How to Study With Concentration | Intelligently
How to Study With Concentration: Why is it that some students study hard and yet they are not the best when we compare them with other students corresponding to their age and “only” get average marks? And why is it that there are other students who do not even spend half of the amount of time and effort in their studies but achieve good or even outstanding results?
- A) Preparation
- B) Mindset
- C) The main part of “studying intelligently”
Intelligence certainly plays an important role but: The way you study can make you succeed or not in school, college or university.
My recommendation is to study intelligently; this can help you save a lot of time that you could have lost in your unfocused attempts to “study hard.” This article, however, is not intended as an excuse for students not to have to study anything. You will have to invest an adequate amount of time for the study and there is no way around it.

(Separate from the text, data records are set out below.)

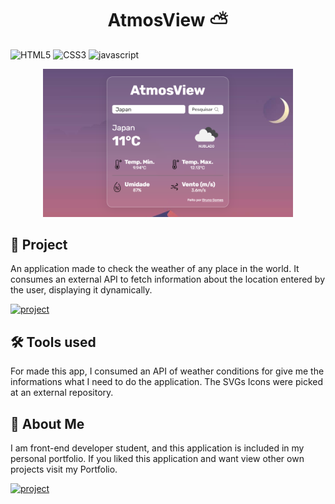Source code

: [JAVASCRIPT__BADGE]: https://img.shields.io/badge/Javascript-000?style=for-the-badge&logo=javascript
[TYPESCRIPT__BADGE]: https://img.shields.io/badge/typescript-D4FAFF?style=for-the-badge&logo=typescript
[REACT__BADGE]: https://img.shields.io/badge/React-005CFE?style=for-the-badge&logo=react
[SCSS__BADGE]: https://img.shields.io/badge/scss-F7F7F7?style=for-the-badge&logo=sass
[SC__BADGE]: https://img.shields.io/badge/StyledComponents-fff?style=for-the-badge&logo=styledcomponents
[HTML__BADGE]: https://img.shields.io/badge/HTML-fff?style=for-the-badge&logo=html5&logoColor=30A3DC
[CSS__BADGE]: https://img.shields.io/badge/CSS3-fff?style=for-the-badge&logo=css3&logoColor=E94D5F
[PROJECT__BADGE]: https://img.shields.io/badge/📱Visit_this_project-000?style=for-the-badge&logo=project
[PROJECT__URL]: https://atmosview-bsg.vercel.app/
[PORTFOLIO__BADGE]: https://img.shields.io/badge/🖼PORTFOLIO-fff?style=for-the-badge&logo=project
[PORTFOLIO__URL]: https://devbrunogomes.vercel.app/

<h1 align="center" style="font-weight: bold;">AtmosView ⛅</h1>


![HTML5][HTML__BADGE]
![CSS3][CSS__BADGE]
![javascript][JAVASCRIPT__BADGE]

<p align="center">
    <img src="./assets/preview.png" alt="Image Preview" width="400px">
</p>

<h2 id="started">🚀 Project</h2>

An application made to check the weather of any place in the world. It consumes an external API to fetch information about the location entered by the user, displaying it dynamically.

[![project][PROJECT__BADGE]][PROJECT__URL]

<h2 id="started">🛠 Tools used</h2>

For made this app, I consumed an API of weather conditions for give me the informations what I need to do the application. The SVGs Icons were picked at an external repository. 


<h2 id="colab">🤝 About Me</h2>

I am front-end developer student, and this application is included in my personal portfolio. If you liked this application and want view other own projects visit my Portfolio.

[![project][PORTFOLIO__BADGE]][PORTFOLIO__URL]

However, this article will guide you on how to make the most of the time you spend studying. Its objective is that you be able to reduce unnecessary parts of the studies and focus on the important.
When I started studying, I was surprised to see many of my classmates rush into the library just to leave with seven or more books in their hands. This is what I call being ambitious. Many of them had borrowed each of the books recommended by our teacher – sometimes up to 4 different books for each topic.
All this became a huge mountain of learning material (for them). For a very short period of time, I was a little scared by their anxiety but I held on to the decision to keep my focus on the important thing. I kept it simple, I just borrowed one or two books that I really needed and in the end, I had the same results. How did I do it? I studied intelligently and only intensely occasionally.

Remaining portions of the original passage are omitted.